UP – O Sr. já está fechando acordo para a eleição de 90, para deputado federal?

LC – Não sou homem de fechar acordo político com a compra de votos. Nunca fiz isso.

UP – E como era, então, nomeado o seu secretariado?

LC – Todos os secretários eram meus, escolhidos por mim. Talvez hoje eu não tivesse essa liberdade de escolha.

UP – No seu governo, a Segurança já era uma dor de cabeça?

LC – Eu trouxe do Exército, para ser secretário, o coronel João Mendes. Sinceramente, a violência não era tão grande. O incêndio mais difícil de apagar foi em Palmeira dos Índios. Muniz tinha sido governador e casou com uma integrante da família Mendes. Aconteceram alguns problemas. Agora, para você ter uma ideia, o Robson Mendes, certa ocasião, levou um tiro e foi levado para tratamento no Rio. Pois bem, ele era meu adversário, mas foi para o Rio com todas as despesas pagas pelo governo do Estado, autorizadas por mim.

UP – E essa divisão dos políticos na defesa dos interesses de Alagoas, o Sr. enfrentou isso?

LC – Isso é coisa mais recente. Não tive esse problema. Acho que isto aconteceu a partir de revolução, a partir de 1964.

UP – Qual foi o melhor presidente da República?

LC – Apesar da renúncia, foi Jânio Quadros. E ele que destaco. Em sete meses, foi extraordinário.

UP – O caminho de todos os governadores e ex-senadores são os tribunais. O Sr. não quis ser nomeado para algum Tribunal?
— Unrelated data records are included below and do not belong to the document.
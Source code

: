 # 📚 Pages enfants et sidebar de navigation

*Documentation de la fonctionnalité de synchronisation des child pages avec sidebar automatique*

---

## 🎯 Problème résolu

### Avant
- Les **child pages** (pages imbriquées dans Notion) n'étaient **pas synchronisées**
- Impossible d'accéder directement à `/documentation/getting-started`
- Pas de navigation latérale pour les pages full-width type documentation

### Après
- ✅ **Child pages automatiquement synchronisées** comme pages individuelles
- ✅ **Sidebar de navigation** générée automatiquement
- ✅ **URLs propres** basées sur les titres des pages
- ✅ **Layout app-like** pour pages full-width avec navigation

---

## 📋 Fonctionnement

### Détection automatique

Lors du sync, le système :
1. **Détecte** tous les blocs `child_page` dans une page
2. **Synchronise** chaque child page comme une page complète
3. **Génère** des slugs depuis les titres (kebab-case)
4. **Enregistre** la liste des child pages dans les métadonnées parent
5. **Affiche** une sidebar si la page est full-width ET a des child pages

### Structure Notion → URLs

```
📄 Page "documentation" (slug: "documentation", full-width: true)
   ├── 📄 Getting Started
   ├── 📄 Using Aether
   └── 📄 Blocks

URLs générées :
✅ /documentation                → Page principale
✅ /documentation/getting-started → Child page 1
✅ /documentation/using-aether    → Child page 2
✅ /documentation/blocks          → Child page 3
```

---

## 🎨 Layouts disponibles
LC – Isso não me apetece. Sou o único ex-governador, possivelmente, que não recebe pensão. Fiz opção pelo soldo de general, apesar da pensão de ex-governador ser três vezes maior que o soldo que recebo hoje. Tenho muita gratidão ao Exército, onde cheguei em 1930, como soldado. Fiz toda a carreira e consegui me formar em engenheiro.

UP – O Sr. é anticomunista?

LC – Em certo sentido, sim. Apesar do meu jeito, fui um militar mais para a linha dura.

UP – Gosta de televisão?

LC – Não sou muito de assistir Tv.

UP – E a leitura?

LC – Leio de preferência livros religiosos. Estou começando a me preparar para o grande encontro.

*Publicado originalmente na revista Última Palavra de 18 de novembro de 1988. O texto final foi de Dênis Agra e a entrevista foi concedida a Joaldo Cavalcante e Dênis Agra. Fotos de Josival Monteiro.

3 Comments on As histórias do “major” em 1988

  1. Conheci-o pessoalmente.Grande homem publico,diferente dos de hoje.Conversei muitas vezes com ele em Sao luiz do Quitunde(cidade que gostava muito de visitar) Sempre tava la-sozinho.Grande Major!!!!

  2. por que meu comentario nao será publicado?

  3. Adavio Soares da Silva // 14 de fevereiro de 2016 em 18:19 //

    Atualmente ainda é vivo o major Luiz ??